* [Exercise prompt]:
Only the lines that hold "where" should be in the answer, each copied from the data below.

* [Data for this task]:
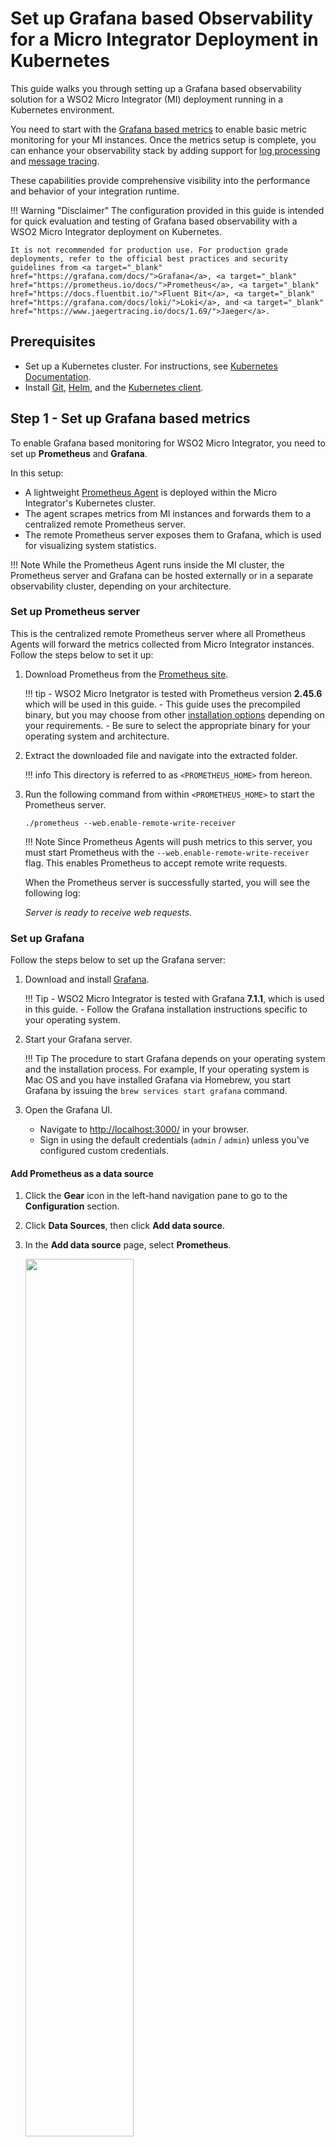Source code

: # Set up Grafana based Observability for a Micro Integrator Deployment in Kubernetes

This guide walks you through setting up a Grafana based observability solution for a WSO2 Micro Integrator (MI) deployment running in a Kubernetes environment.

You need to start with the [Grafana based metrics](#step-1-set-up-grafana-based-metrics) to enable basic metric monitoring for your MI instances. Once the metrics setup is complete, you can enhance your observability stack by adding support for [log processing](#step-2-optionally-integrate-the-log-processing-add-on) and [message tracing](#step-3-optionally-integrate-the-message-tracing-add-on).

These capabilities provide comprehensive visibility into the performance and behavior of your integration runtime.

!!! Warning "Disclaimer"
    The configuration provided in this guide is intended for quick evaluation and testing of Grafana based observability with a WSO2 Micro Integrator deployment on Kubernetes.

    It is not recommended for production use. For production grade deployments, refer to the official best practices and security guidelines from <a target="_blank" href="https://grafana.com/docs/">Grafana</a>, <a target="_blank" href="https://prometheus.io/docs/">Prometheus</a>, <a target="_blank" href="https://docs.fluentbit.io/">Fluent Bit</a>, <a target="_blank" href="https://grafana.com/docs/loki/">Loki</a>, and <a target="_blank" href="https://www.jaegertracing.io/docs/1.69/">Jaeger</a>.

## Prerequisites

- Set up a Kubernetes cluster. For instructions, see <a target="_blank" href="https://kubernetes.io/docs/home/">Kubernetes Documentation</a>.
- Install <a target="_blank" href="https://git-scm.com/book/en/v2/Getting-Started-Installing-Git">Git</a>, <a target="_blank" href="https://helm.sh/docs/intro/install/">Helm</a>, and the <a target="_blank" href="https://kubernetes.io/docs/tasks/tools/install-kubectl/">Kubernetes client</a>.

## Step 1 - Set up Grafana based metrics

To enable Grafana based monitoring for WSO2 Micro Integrator, you need to set up **Prometheus** and **Grafana**.

In this setup:

- A lightweight <a target="_blank" href="https://prometheus.io/blog/2021/11/16/agent/">Prometheus Agent</a> is deployed within the Micro Integrator's Kubernetes cluster.
- The agent scrapes metrics from MI instances and forwards them to a centralized remote Prometheus server.
- The remote Prometheus server exposes them to Grafana, which is used for visualizing system statistics.

!!! Note
    While the Prometheus Agent runs inside the MI cluster, the Prometheus server and Grafana can be hosted externally or in a separate observability cluster, depending on your architecture.

### Set up Prometheus server

This is the centralized remote Prometheus server where all Prometheus Agents will forward the metrics collected from Micro Integrator instances. Follow the steps below to set it up:

1. Download Prometheus from the <a target="_blank" href="https://prometheus.io/download/">Prometheus site</a>.

    !!! tip
        - WSO2 Micro Inetgrator is tested with Prometheus version **2.45.6** which will be used in this guide.
        - This guide uses the precompiled binary, but you may choose from other <a target="_blank" href="https://prometheus.io/docs/prometheus/latest/installation/">installation options</a> depending on your requirements.
        - Be sure to select the appropriate binary for your operating system and architecture.

2. Extract the downloaded file and navigate into the extracted folder.

    !!! info
        This directory is referred to as `<PROMETHEUS_HOME>` from hereon.

3. Run the following command from within `<PROMETHEUS_HOME>` to start the Prometheus server.

    `./prometheus --web.enable-remote-write-receiver`

    !!! Note
        Since Prometheus Agents will push metrics to this server, you must start Prometheus with the `--web.enable-remote-write-receiver` flag. This enables Prometheus to accept remote write requests.

    When the Prometheus server is successfully started, you will see the following log:

    *Server is ready to receive web requests.*

### Set up Grafana

Follow the steps below to set up the Grafana server:

1. Download and install <a target="_blank" href="https://grafana.com/grafana/download/7.1.1">Grafana</a>.

    !!! Tip
        - WSO2 Micro Integrator is tested with Grafana **7.1.1**, which is used in this guide.
        - Follow the Grafana installation instructions specific to your operating system.

2. Start your Grafana server.

    !!! Tip
        The procedure to start Grafana depends on your operating system and the installation process. For example, If your operating system is Mac OS and you have installed Grafana via Homebrew, you start Grafana by issuing the `brew services start grafana` command.

3. Open the Grafana UI.

    - Navigate to <a target="_blank" href="http://localhost:3000/">http://localhost:3000/</a> in your browser.
    - Sign in using the default credentials (`admin` / `admin`) unless you've configured custom credentials.

#### Add Prometheus as a data source

1. Click the **Gear** icon in the left-hand navigation pane to go to the **Configuration** section.

2. Click **Data Sources**, then click **Add data source**.

3. In the **Add data source** page, select **Prometheus**.

    <a href="{{base_path}}/assets/img/integrate/monitoring-dashboard/select_prometheus.png"><img src="{{base_path}}/assets/img/integrate/monitoring-dashboard/select_prometheus.png" style="width:60%"></a>
    
4. In the **Data Sources/Prometheus** page, enter the URL of the centralized remote Prometheus server.

    !!! Tip
        If you're running the Prometheus server locally using the configurations provided in this guide, you can set the URL to `http://localhost:9090`.

    <a href="{{base_path}}/assets/img/integrate/monitoring-dashboard/prometheus_config.png"><img src="{{base_path}}/assets/img/integrate/monitoring-dashboard/prometheus_config.png" style="width:60%"></a>
    
5. Click **Save & Test**. You will see a confirmation message if the data source is configured successfully.

#### Import dashboards to Grafana

The Micro Integrator provides pre-configured Grafana dashboards in which you can visualize MI statistics.

You can directly import the required dashboards to Grafana using the <b>dashboard ID</b>:

1.  Go to <a target="_blank" href="https://grafana.com/orgs/wso2/dashboards">WSO2 Dashboards in Grafana labs</a>.
2.  Select the required dashboard and copy the dashboard ID.
3.  Provide this ID to Grafana and import the dashboard.
4.  Repeat the above steps to import all other Micro Integrator dashboards.

These dashboards are provided as JSON files that can be manually imported to Grafana. To import the dashboards as JSON files:

1.  Go to <a target="_blank" href="https://grafana.com/orgs/wso2/dashboards">WSO2 Dashboards in Grafana labs</a>, select the required dashboard and download the JSON file.
2.  Sign in to Grafana, click the **+** icon in the left pane, and then click **Import**.

    The **Import** dialog box opens as follows.

    <a href="{{base_path}}/assets/img/integrate/monitoring-dashboard/grafana-import-dialog-box.png"><img src="{{base_path}}/assets/img/integrate/monitoring-dashboard/grafana-import-dialog-box.png"></a>
    
3. Click **Upload .json file**. Then browse for one of the dashboards that you downloaded as a JSON file.

4. Repeat the above two steps to import all the required dashboards that you downloaded and saved.

### Configure the Micro Integrator to enable statistics publishing

To expose metrics for Prometheus scraping, update your Micro Integrator Helm chart configuration (`values.yaml`) with the following changes:

- **Enable the Statistics Publishing Handler**

    Add the following under the `wso2.config` section.

    ```yaml
    wso2:
        config:
            synapseHandlers:
            - name: MetricHandler
              class: org.wso2.micro.integrator.observability.metric.handler.MetricHandler
    ``` 

    For details, refer to the [Configure Helm charts for Micro Integrator]({{base_path}}/install-and-setup/setup/deployment/configuring-helm-charts/) guide.

- **Enable the Prometheus Metrics Endpoint**

    Add the following under `wso2.deployment.envs`.

    ```yaml
    wso2:
        deployment:
            envs:
                JAVA_OPTS: "-DenablePrometheusApi=true"
    ```

    This enables the `/metric-service/metrics` endpoint exposed by Micro Integrator for Prometheus scraping.

- **Add Prometheus Discovery Annotations**

    Prometheus Agent uses pod annotations for service discovery. Add the following under `wso2.deployment.annotations`.

    ```yaml
    wso2:
        deployment:
            annotations:
                prometheus.io/wso2-path: "/metric-service/metrics"
                prometheus.io/wso2-port: "9201"
                prometheus.io/wso2-scrape: "true"
    ```

### Set up the Prometheus Agent

Prometheus Agents are lightweight Prometheus instances designed for metric collection and remote forwarding. When deployed in each Kubernetes cluster, these agents perform the following tasks:

- Scrape metrics from WSO2 Micro Integrator (MI) instances within the same cluster.
- Forward the scraped metrics to a centralized Prometheus server using remote write.

To deploy the Prometheus Agent in your Kubernetes cluster, you need to create a `Deployment` and the necessary access control resources. Follow the steps below:

1. Create a new namespace for the Prometheus Agent.

    ```
    kubectl create namespace monitoring
    ```

    !!! Note
        This guide uses `monitoring` as the namespace. If you choose a different namespace, ensure you update all the subsequent resources accordingly.

2. Create the `ServiceAccount`, `ClusterRole`, and `ClusterRoleBinding`.

    Apply the following YAML definitions to grant the Prometheus Agent the necessary permissions:

    ```yaml
    apiVersion: v1
    kind: ServiceAccount
    metadata:
      name: prometheus-agent
      namespace: monitoring
    ---
    apiVersion: rbac.authorization.k8s.io/v1
    kind: ClusterRole
    metadata:
      name: prometheus-agent
    rules:
      - apiGroups: [""]
        resources:
        - pods
        - nodes
        - services
        - endpoints
        verbs: ["get", "list", "watch"]
    ---
    apiVersion: rbac.authorization.k8s.io/v1
    kind: ClusterRoleBinding
    metadata:
      name: prometheus-agent
    roleRef:
      apiGroup: rbac.authorization.k8s.io
      kind: ClusterRole
      name: prometheus-agent
    subjects:
      - kind: ServiceAccount
        name: prometheus-agent
        namespace: monitoring
    ```

3. Deploy the `ConfigMap` that defines the Prometheus Agent configuration.

    This `ConfigMap` contains the scraping rules and the remote write configuration used by the Prometheus Agent.

    !!! Note
        - Update the value of `remote_write.url` (line 12) to point to the Prometheus Server you configured in the [previous step](#set-up-prometheus-server).
        - The annotation labels used for `relabel_configs` (lines 22, 26, and 33) must match the ones configured in your Micro Integrator Helm chart. If you changed these labels in the [Configure the Micro Integrator to enable statistics publishing](#configure-the-micro-integrator-to-enable-statistics-publishing) step, make sure to update them here accordingly.
        - Each Micro Integrator instance will be labeled with its pod name. Therefore, in the Grafana UI, MI instances will be identified by their respective pod names.

    ```yaml linenums="1"
    apiVersion: v1
    kind: ConfigMap
    metadata:
      name: prometheus-agent-config
      namespace: monitoring
    data:
      prometheus.yml: |
        global:
          scrape_interval: 15s

        remote_write:
          - url: "http://host.docker.internal:9090/api/v1/write"

        scrape_configs:
          - job_name: 'kubernetes-pods-wso2-integration'
            kubernetes_sd_configs:
              - role: pod
            relabel_configs:
              - action: keep
                regex: true
                source_labels:
                - __meta_kubernetes_pod_annotation_prometheus_io_wso2_scrape
              - action: replace
                regex: (.+)
                source_labels:
                - __meta_kubernetes_pod_annotation_prometheus_io_wso2_path
                target_label: __metrics_path__
              - action: replace
                regex: ([^:]+)(?::\d+)?;(\d+)
                replacement: $1:$2
                source_labels:
                - __address__
                - __meta_kubernetes_pod_annotation_prometheus_io_wso2_port
                target_label: __address__
              - action: labelmap
                regex: __meta_kubernetes_pod_label_(.+)
              - action: replace
                source_labels:
                - __meta_kubernetes_namespace
                target_label: kubernetes_namespace
              - action: replace
                source_labels:
                - __meta_kubernetes_pod_name
                target_label: kubernetes_pod_name
              - action: replace
                source_labels:
                - __meta_kubernetes_pod_name
                target_label: instance
    ```

4. Deploy the `Deployment` that runs the Prometheus Agent.

    This deployment launches a Prometheus Agent instance in your Kubernetes cluster using the configuration defined in the previous step.

    !!! Note
        While this guide uses a Deployment to run a single instance of the Prometheus Agent, you can also deploy it as a DaemonSet if you want the agent to run on every node in the cluster. This approach is recommended when collecting node-local metrics or logs, ensuring consistent and scalable scraping across all nodes.

    ```yaml
    apiVersion: apps/v1
    kind: Deployment
    metadata:
      name: prometheus-agent
      namespace: monitoring
    spec:
      replicas: 1
      selector:
        matchLabels:
          app: prometheus-agent
      template:
        metadata:
          labels:
            app: prometheus-agent
        spec:
          serviceAccountName: prometheus-agent
          containers:
            - name: prometheus-agent
              image: prom/prometheus:v2.45.6
              args:
                - --config.file=/etc/prometheus/prometheus.yml
                - --enable-feature=agent
              volumeMounts:
                - name: config
                  mountPath: /etc/prometheus
          volumes:
            - name: config
              configMap:
                name: prometheus-agent-config
    ```

## Step 2 - Optionally, integrate the Log processing add-on

Once you have successfully set up [Grafana based metrics](#step-1-set-up-grafana-based-metrics), you can extend observability by enabling the log processing add-on using a **Grafana Loki-based logging stack**.

A Loki-based logging stack consists of the following components:

- **Fluent Bit**: An agent that gathers logs from the MI pods and forwards them.
- **Loki**: A log aggregation system that stores logs and processes queries.
- **Grafana**: A visualization tool that queries Loki and displays the logs.

!!! note
    While the Fluent Bit runs inside the Micro Integrator Kubernetes cluster, the Loki server can be hosted externally or deployed in a separate observability cluster, similar to how you set up Prometheus and Grafana.

Follow the steps below to set up **Grafana Loki** and **Fluent Bit** for log processing:

### Set up the Loki server

Grafana Loki aggregates and processes logs received from Fluent Bit.

1. Download Loki from the <a target="_blank" href="https://github.com/grafana/loki/releases/tag/v2.9.4">Loki GitHub Releases</a>.

    !!! note
        - WSO2 Micro Integrator is tested with **Loki 2.9.4**, which is used in this guide.
        - You can install Loki in a separate observability cluster or an external host, similar to how you set up Prometheus and Grafana.
        - This guide uses the precompiled binary, but you may choose from other <a target="_blank" href="https://grafana.com/docs/loki/latest/setup/install/">installation options</a> depending on your requirements.
        - Make sure to download the appropriate binary for your operating system and architecture.

2. Extract the downloaded file and navigate into the extracted folder.

    !!! info
        This directory is referred to as `<LOKI_HOME>` throughout the rest of the guide.

3. Create a configuration file named `loki-local-config.yaml` in the `<LOKI_HOME>` directory.

    !!! tip
        - You can modify the sample configuration values based on your environment and requirements.

    Below is a minimal sample configuration:

    ```yaml
    auth_enabled: false
    
    server:
      http_listen_port: 3100
    
    ingester:
      lifecycler:
        ring:
          kvstore:
            store: inmemory
          replication_factor: 1
        final_sleep: 0s
      chunk_idle_period: 5m
      chunk_retain_period: 30s
      max_transfer_retries: 0
    
    schema_config:
      configs:
        - from: 2018-04-15
          store: boltdb
          object_store: filesystem
          schema: v11
          index:
            prefix: index_
            period: 168h
    
    storage_config:
      boltdb:
        directory: /tmp/loki/index
    
      filesystem:
        directory: /tmp/loki/chunks
    
    limits_config:
      enforce_metric_name: false
      reject_old_samples: true
      reject_old_samples_max_age: 168h
    
    chunk_store_config:
      max_look_back_period: 0s
    
    table_manager:
      retention_deletes_enabled: false
      retention_period: 0s
    ```

4. Run the Loki server.

    Execute the following command from within the `<LOKI_HOME>` directory to start the Loki server:

    ```bash
    ./loki-darwin-arm64 -config.file=./loki-local-config.yaml
    ```

    !!! note
        Replace `loki-darwin-arm64` with the appropriate binary name based on your operating system and architecture.

    When the Loki server is successfully started, you should see a log similar to:

    ```
    level=info ts=... caller=server.go:XXX msg="Loki started"
    ```

    This indicates that the server is running and ready to receive logs from Fluent Bit.

### Configure the Micro Integrator for Fluent Bit log collection

To allow Fluent Bit to scrape logs from Micro Integrator pods, you must annotate the pods accordingly. Fluent Bit looks for the annotation `mi.fluentbit/include: true` on target pods.

Update the `values.yaml` file of the Micro Integrator Helm chart to include the following under `wso2.deployment.annotations`:

```yaml
wso2:
    deployment:
        annotations:
            mi.fluentbit/include: "true"
```

### Set up Fluent Bit

Follow the instructions below to deploy Fluent Bit in the Kubernetes cluster where your Micro Integrator pods are running, using the official Helm chart.

You will use the Fluent Bit Helm chart with a customized `fluent-bit-values.yaml` file as shown below.

!!! Note
    - Update the values of `[OUTPUT] Host` and `[OUTPUT] Port` (lines 42–43) to point to the Loki Server you configured in the [previous step](#set-up-the-loki-server).
    - The annotation label used in the `[FILTER] Regex` (line 36) must match the one configured in your Micro Integrator Helm chart. If you changed the label in the [Configure the Micro Integrator for Fluent Bit log collection](#configure-the-micro-integrator-for-fluent-bit-log-collection) step, make sure to reflect those changes here as well.
    - The `[PARSER] Regex` (line 10) is based on the default `log4j2` pattern used in the MI Helm chart. If you’ve customized the <a target="_blank" href="https://github.com/wso2/helm-mi/blob/4.4.x/mi/confs/log4j2.properties">log4j2.properties</a>, update the regex pattern accordingly.

```yaml linenums="1"
serviceAccount:
  create: true
  name: fluent-bit

config:
  customParsers: |
    [PARSER]
        Name        mi_log
        Format      regex
        Regex       ^\[(?<time>[^\]]+)\] \[\] : mi :\s+(?<level>\w+)\s+\{(?<class>[^\}]+)\} - (?<message>.*)
        Time_Key    time
        Time_Format %Y-%m-%d %H:%M:%S,%L

  inputs: |
    [INPUT]
        Name              tail
        Tag               kube.*
        Path              /var/log/containers/*.log
        Parser            mi_log
        DB                /var/log/flb_kube.db
        Mem_Buf_Limit     5MB
        Skip_Long_Lines   On

  filters: |
    [FILTER]
        Name                kubernetes
        Match               kube.*
        Kube_Tag_Prefix     kube.var.log.containers.
        Merge_Log           On
        Merge_Log_Key       log
        K8S-Logging.Parser  On
        K8S-Logging.Exclude On
    [FILTER]
        Name    grep
        Match   kube.*
        Regex   $kubernetes['annotations']['mi.fluentbit/include'] true

  outputs: |
    [OUTPUT]
        Name        loki
        Match       *
        Host        host.docker.internal
        Port        3100
        TLS         Off
        line_format json
        labels      instance=$kubernetes['pod_name'],log_level=$log_level,service=$service
        label_keys  $kubernetes['namespace_name'],$kubernetes['pod_name'],$kubernetes['container_name']
```

1. Add the Fluent Bit Helm repository.

    ```
    helm repo add fluent https://fluent.github.io/helm-charts
    helm repo update
    ```

2. Install Fluent Bit using your custom values file.

    ```
    helm install fluent-bit fluent/fluent-bit \
        -n logging --create-namespace \
        -f fluent-bit-values.yaml
    ```

Once deployed, Fluent Bit will collect logs from the MI pods (identified via annotations) and forward them to your Loki server for storage and visualization via Grafana.

### Configure Grafana to visualize logs

Follow the steps below to add **Loki** as a data source in Grafana and enable log visualization.

1. Start your Grafana server.

    !!! Tip
        The procedure to start Grafana depends on your operating system and the installation process. For example, If your operating system is Mac OS and you have installed Grafana via Homebrew, you start Grafana by issuing the `brew services start grafana` command.
        
2. Open the Grafana UI.

    - Navigate to <a target="_blank" href="http://localhost:3000/">http://localhost:3000/</a> in your browser.
    - Sign in using the default credentials (`admin` / `admin`) unless you've configured custom credentials.

3. Add Loki as a data source.

    - Click the **Gear** icon in the left-hand navigation pane to go to the **Configuration** section.
    - Click **Data Sources**, then click **Add data source**.
    - In the **Add data source** page, select **Loki**.

    <a href="{{base_path}}/assets/img/integrate/monitoring-dashboard/grafana-select-datasource.png"><img src="{{base_path}}/assets/img/integrate/monitoring-dashboard/grafana-select-datasource.png" style="width:60%"></a>

4. Configure the Loki data source.

    - In the **Settings** tab, provide the URL of your Loki server in the format `http://<loki-host>:<port>`.  

    !!! Tip
        If you're running the Loki server locally using the configurations provided in this guide, you can set the URL to `http://localhost:3100`.

5. Save and test the configuration. 

    - Click **Save & Test**.
    - Grafana will display a confirmation message if the connection to Loki is successful.

Once the data source is configured, you can view the logs in the dashboards or use the Explore tab to query logs collected from MI instances.

## Step 3 - Optionally, integrate the Message Tracing add-on

Once you have successfully set up [Grafana based metrics](#step-1-set-up-grafana-based-metrics), you can extend observability by enabling message tracing using Jaeger.

### Set up Jaeger

Download and install <a target="_blank" href="https://www.jaegertracing.io/download/">Jaeger</a>.

!!! Note

    - WSO2 Micro Integrator is tested with Jaeger **1.69.0**, which is used in this guide.
    - You can install Jaeger in a separate observability cluster or an external host, similar to how you set up Prometheus, Loki and Grafana.
    - Sampler types play a key role in how traces are collected. Choose a <a target="_blank" href="https://www.jaegertracing.io/docs/1.69/sampling/">sampler type</a> based on your throughput and observability requirements.
    - Before enabling tracing in production, it’s recommended to conduct performance testing and fine-tune resource usage. Refer to the <a target="_blank" href="https://www.jaegertracing.io/docs/1.69/performance-tuning/">Jaeger performance tuning guide</a> for best practices.

### Configure the Micro Integrator to publish tracing information

Follow the steps below to configure WSO2 Micro Integrator to publish tracing data to Jaeger.

Update the `values.yaml` file of the MI Helm chart by adding the following configuration under the `wso2.config` section. Ensure that the `host` and `port` fields are updated to match the Jaeger instance configured in the [previous step](#set-up-jaeger).

```yaml
wso2:
  config:
    mediation:
      flow:
        statistics:
          captureAll: true
        tracer:
          collectPayloads: true
          collectMediationProperties: true
    opentelemetry:
      enable: true
      type: jaeger
      host: host.docker.internal
      port: 14250
```

!!! Note
    - The `opentelemetry` block configures the Jaeger exporter using gRPC on port `14250`, which is the standard for the OTLP collector.
    - Instead of using `host` and `port`, you can use the `url` parameter to specify the Jaeger endpoint directly.
    ```yaml
    opentelemetry:
        enable: true
        type: jaeger
        url:  "<JAEGER_URL>"
    ```
    
    - The service name used to initialize the Jaeger Tracer can be customized via the `SERVICE_NAME` environment variable under `wso2.deployment.envs`.
    ```yaml
    wso2:
        deployment:
            envs:
                SERVICE_NAME: "customServiceName"
    ```
    If not set explicitly, `SERVICE_NAME` defaults to `WSO2-SYNAPSE`. If you change the service name, make sure to update the corresponding service-level dashboards (e.g., Proxy Service, API Service, Inbound Endpoint) in Grafana. This ensures the Tracing UI option in the dashboard correctly redirects to the appropriate trace in the Jaeger UI based on the updated service name.

### Configure Grafana to visualize tracing data

To visualize tracing data in Grafana using Jaeger, follow the steps below.

#### Add Jaeger as a data source

1. Open the Grafana UI.

    - Navigate to <a target="_blank" href="http://localhost:3000/">http://localhost:3000/</a> in your browser.
    - Sign in using the default credentials (`admin` / `admin`) unless you've configured custom credentials.

2. Click the **Gear** icon in the left-hand navigation pane to go to the **Configuration** section and then click **Data Sources**.

    <a href="{{base_path}}/assets/img/integrate/monitoring-dashboard/open-datasources.png"><img src="{{base_path}}/assets/img/integrate/monitoring-dashboard/open-datasources.png"></a>

3. Click **Add data source** and select **Jaeger** from the list of available data source types.

    <a href="{{base_path}}/assets/img/integrate/monitoring-dashboard/select-jaeger.png"><img src="{{base_path}}/assets/img/integrate/monitoring-dashboard/select-jaeger.png"></a>
    
4. In the **Data Sources/Jaeger** dialog box, enter the URL of the Jaeger query service in the `http://<host>:<port>` format.

    !!! Tip
        If you're running the Jaeger locally using the configurations provided in this guide, you can set the URL to `http://localhost:16686`.

    <a href="{{base_path}}/assets/img/integrate/monitoring-dashboard/enter-basic-jaeger-information.png"><img src="{{base_path}}/assets/img/integrate/monitoring-dashboard/enter-basic-jaeger-information.png"></a>
    
5. Click **Save & Test**. You will see a confirmation message if the data source is configured successfully.

#### Set up drill-down links in dashboards

To enable redirection to Jaeger from the service dashboards:

1. Open a service-level dashboard (e.g., Proxy Service, API Service, or Inbound Endpoint dashboard).

2. Click the **Settings (cogwheel)** icon in the upper-right corner.

3. Click **Variables** in the sidebar.

    <a href="{{base_path}}/assets/img/integrate/monitoring-dashboard/variables.png"><img src="{{base_path}}/assets/img/integrate/monitoring-dashboard/variables.png"></a>

4. Edit the **JaegerHost** variable and set it to your Jaeger query component’s `host:port`.

    !!! Tip
        If you're running the Jaeger locally using the configurations provided in this guide, you can set the **JaegerHost** variable to `localhost:16686`.

    <a href="{{base_path}}/assets/img/integrate/monitoring-dashboard/constant-options.png"><img src="{{base_path}}/assets/img/integrate/monitoring-dashboard/constant-options.png"></a>

5. Click **Save**.

Repeat these steps for each service-level dashboard to enable proper redirection.
    
Once this configuration is complete, clicking on response time widgets within a service-level dashboard will redirect you to the relevant trace in the Jaeger UI.

<a href="{{base_path}}/assets/img/integrate/monitoring-dashboard/jaeger-ui.png"><img src="{{base_path}}/assets/img/integrate/monitoring-dashboard/jaeger-ui.png" style="width:40%"></a>

## What's Next?

If you have successfully set up your Grafana based observability setup, see the instructions on [Viewing Grafana Dashboard]({{base_path}}/observe-and-manage/viewing-cloud-native-observability-statistics/).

* [Answer to this task]:
This is the centralized remote Prometheus server where all Prometheus Agents will forward the metrics collected from Micro Integrator instances. Follow the steps below to set it up:
Follow the instructions below to deploy Fluent Bit in the Kubernetes cluster where your Micro Integrator pods are running, using the official Helm chart.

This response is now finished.